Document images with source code
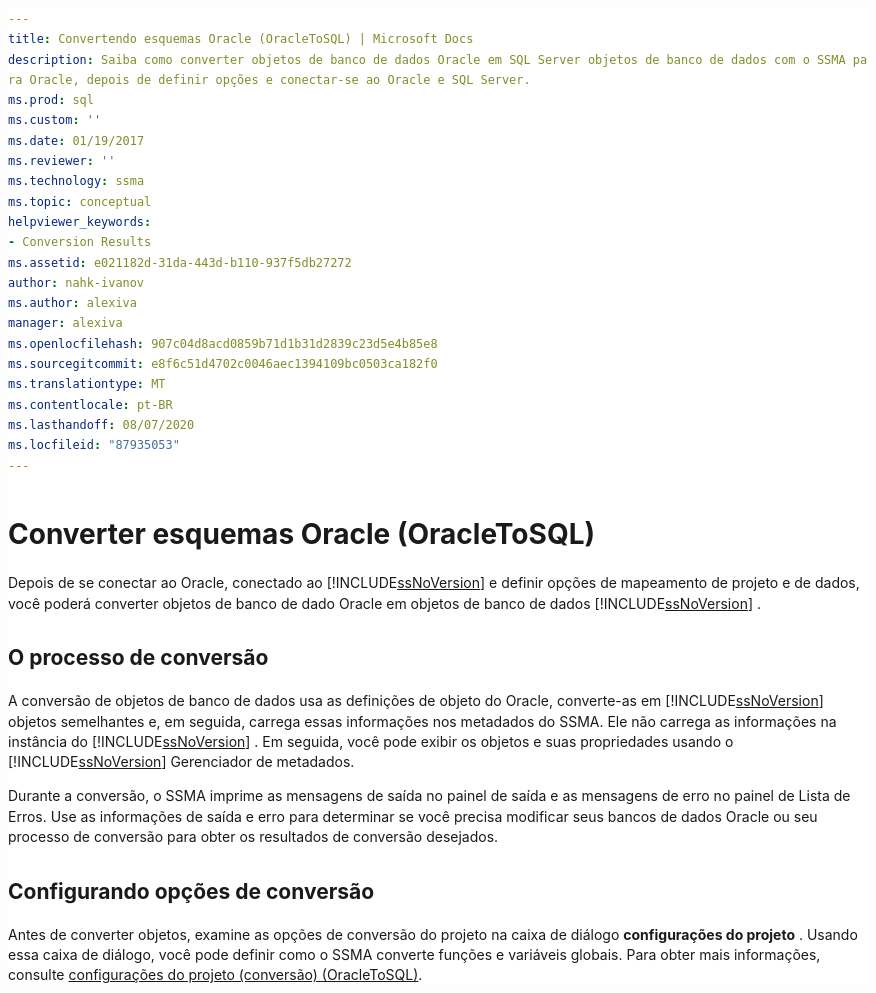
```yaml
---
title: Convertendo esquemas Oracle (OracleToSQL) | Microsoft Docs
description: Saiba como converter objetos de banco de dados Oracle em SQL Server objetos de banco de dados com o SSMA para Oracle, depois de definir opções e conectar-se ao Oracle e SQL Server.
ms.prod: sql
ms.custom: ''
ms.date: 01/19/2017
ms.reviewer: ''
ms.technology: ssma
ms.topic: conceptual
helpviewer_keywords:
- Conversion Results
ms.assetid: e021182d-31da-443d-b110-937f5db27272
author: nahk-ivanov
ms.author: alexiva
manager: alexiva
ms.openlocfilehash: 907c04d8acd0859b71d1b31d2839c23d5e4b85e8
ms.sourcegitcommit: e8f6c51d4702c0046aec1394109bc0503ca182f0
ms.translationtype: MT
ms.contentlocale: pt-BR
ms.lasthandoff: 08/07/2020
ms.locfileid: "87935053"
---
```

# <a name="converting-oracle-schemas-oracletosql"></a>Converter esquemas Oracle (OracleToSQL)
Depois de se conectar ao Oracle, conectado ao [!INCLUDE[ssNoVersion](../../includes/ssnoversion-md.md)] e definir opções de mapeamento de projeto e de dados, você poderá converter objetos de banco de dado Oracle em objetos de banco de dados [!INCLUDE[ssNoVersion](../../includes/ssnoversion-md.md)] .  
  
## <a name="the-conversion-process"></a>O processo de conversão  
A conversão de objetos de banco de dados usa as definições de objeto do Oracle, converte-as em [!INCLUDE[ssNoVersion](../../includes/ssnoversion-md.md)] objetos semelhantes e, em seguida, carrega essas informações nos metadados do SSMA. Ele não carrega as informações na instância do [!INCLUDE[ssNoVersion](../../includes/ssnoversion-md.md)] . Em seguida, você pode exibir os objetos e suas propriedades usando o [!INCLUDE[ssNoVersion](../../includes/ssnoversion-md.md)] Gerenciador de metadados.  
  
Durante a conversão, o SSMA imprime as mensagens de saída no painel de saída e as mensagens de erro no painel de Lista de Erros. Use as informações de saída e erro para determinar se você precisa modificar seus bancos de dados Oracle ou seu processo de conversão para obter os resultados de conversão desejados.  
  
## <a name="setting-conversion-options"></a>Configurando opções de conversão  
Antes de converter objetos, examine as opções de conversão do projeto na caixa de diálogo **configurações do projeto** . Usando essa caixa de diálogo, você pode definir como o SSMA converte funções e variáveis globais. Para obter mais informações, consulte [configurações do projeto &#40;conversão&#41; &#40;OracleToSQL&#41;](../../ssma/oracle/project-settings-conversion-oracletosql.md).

• **Aim of the exercise**
Given the word "processo", show every line of the records that contains it.

• **Expected output**
## <a name="the-conversion-process"></a>O processo de conversão  
Durante a conversão, o SSMA imprime as mensagens de saída no painel de saída e as mensagens de erro no painel de Lista de Erros. Use as informações de saída e erro para determinar se você precisa modificar seus bancos de dados Oracle ou seu processo de conversão para obter os resultados de conversão desejados.  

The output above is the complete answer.